Obviously, the information Facebook has on its users is a goldmine the social network isn’t expressly permitted to mine for privacy reasons, though they can feasibly offer general demographic information. But we’re not talking advertising so much as we are content people appreciate enough to spread around.
There’s no one answer to this, but just as a general direction, people like quirky trivia. A blog post, or better maybe, a well-wrought press release to a news organization or popular blogger, could be just the ticket.

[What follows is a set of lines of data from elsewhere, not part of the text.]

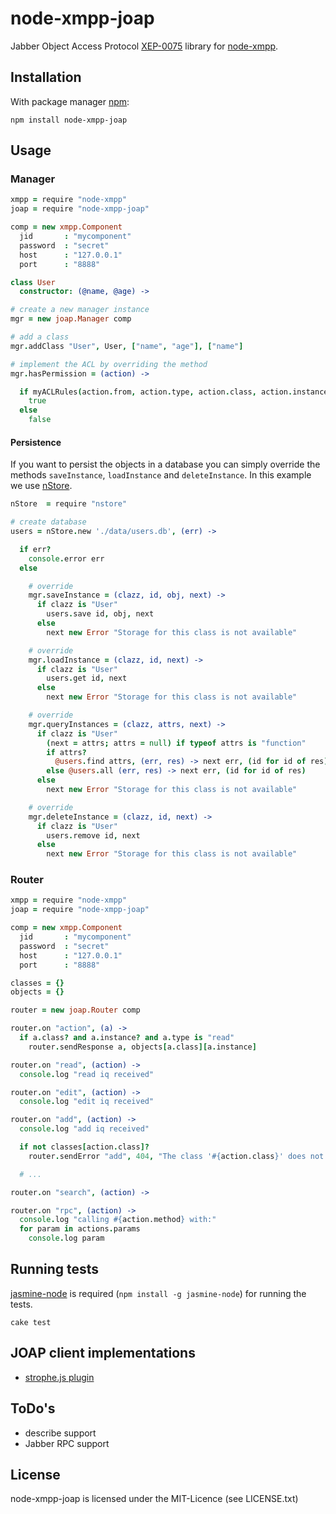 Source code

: # node-xmpp-joap

Jabber Object Access Protocol
[XEP-0075](http://xmpp.org/extensions/xep-0075.html) library for
[node-xmpp](https://github.com/astro/node-xmpp).

## Installation

With package manager [npm](http://npmjs.org/):

    npm install node-xmpp-joap

## Usage

### Manager

```coffeescript
xmpp = require "node-xmpp"
joap = require "node-xmpp-joap"

comp = new xmpp.Component
  jid       : "mycomponent"
  password  : "secret"
  host      : "127.0.0.1"
  port      : "8888"

class User
  constructor: (@name, @age) ->

# create a new manager instance
mgr = new joap.Manager comp

# add a class
mgr.addClass "User", User, ["name", "age"], ["name"]

# implement the ACL by overriding the method
mgr.hasPermission = (action) ->

  if myACLRules(action.from, action.type, action.class, action.instance)
    true
  else
    false
```

#### Persistence

If you want to persist the objects in a database you can simply override the
methods `saveInstance`, `loadInstance` and `deleteInstance`.
In this example we use [nStore](https://github.com/creationix/nstore).

```coffeescript
nStore  = require "nstore"

# create database
users = nStore.new './data/users.db', (err) ->

  if err?
    console.error err
  else

    # override
    mgr.saveInstance = (clazz, id, obj, next) ->
      if clazz is "User"
        users.save id, obj, next
      else
        next new Error "Storage for this class is not available"

    # override
    mgr.loadInstance = (clazz, id, next) ->
      if clazz is "User"
        users.get id, next
      else
        next new Error "Storage for this class is not available"

    # override
    mgr.queryInstances = (clazz, attrs, next) ->
      if clazz is "User"
        (next = attrs; attrs = null) if typeof attrs is "function"
        if attrs?
          @users.find attrs, (err, res) -> next err, (id for id of res)
        else @users.all (err, res) -> next err, (id for id of res)
      else
        next new Error "Storage for this class is not available"

    # override
    mgr.deleteInstance = (clazz, id, next) ->
      if clazz is "User"
        users.remove id, next
      else
        next new Error "Storage for this class is not available"
```

### Router

```coffeescript
xmpp = require "node-xmpp"
joap = require "node-xmpp-joap"

comp = new xmpp.Component
  jid       : "mycomponent"
  password  : "secret"
  host      : "127.0.0.1"
  port      : "8888"

classes = {}
objects = {}

router = new joap.Router comp

router.on "action", (a) ->
  if a.class? and a.instance? and a.type is "read"
    router.sendResponse a, objects[a.class][a.instance]

router.on "read", (action) ->
  console.log "read iq received"

router.on "edit", (action) ->
  console.log "edit iq received"

router.on "add", (action) ->
  console.log "add iq received"

  if not classes[action.class]?
    router.sendError "add", 404, "The class '#{action.class}' does not exists."

  # ...

router.on "search", (action) ->

router.on "rpc", (action) ->
  console.log "calling #{action.method} with:"
  for param in actions.params
    console.log param
```

## Running tests

[jasmine-node](https://github.com/mhevery/jasmine-node)
is required (`npm install -g jasmine-node`) for running the tests.

```shell
cake test
```

## JOAP client implementations

- [strophe.js plugin](https://github.com/metajack/strophejs-plugins/tree/master/joap)

## ToDo's

- describe support
- Jabber RPC support

## License

node-xmpp-joap is licensed under the MIT-Licence (see LICENSE.txt)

Say, for example, a shoe seller issues ten interesting facts about the history of shoes. Even better: Conduct a small experiment with a sample of people who agree to have their movements tracked and publish walking maps of where those shoes go, how many miles are walked, etc. That may be just the kind of thing people find interesting.
For marketers, the possibilities for social marketing are nearly limitless. For Google and what are now traditional search engines, the possibilities may be surprisingly full of limits.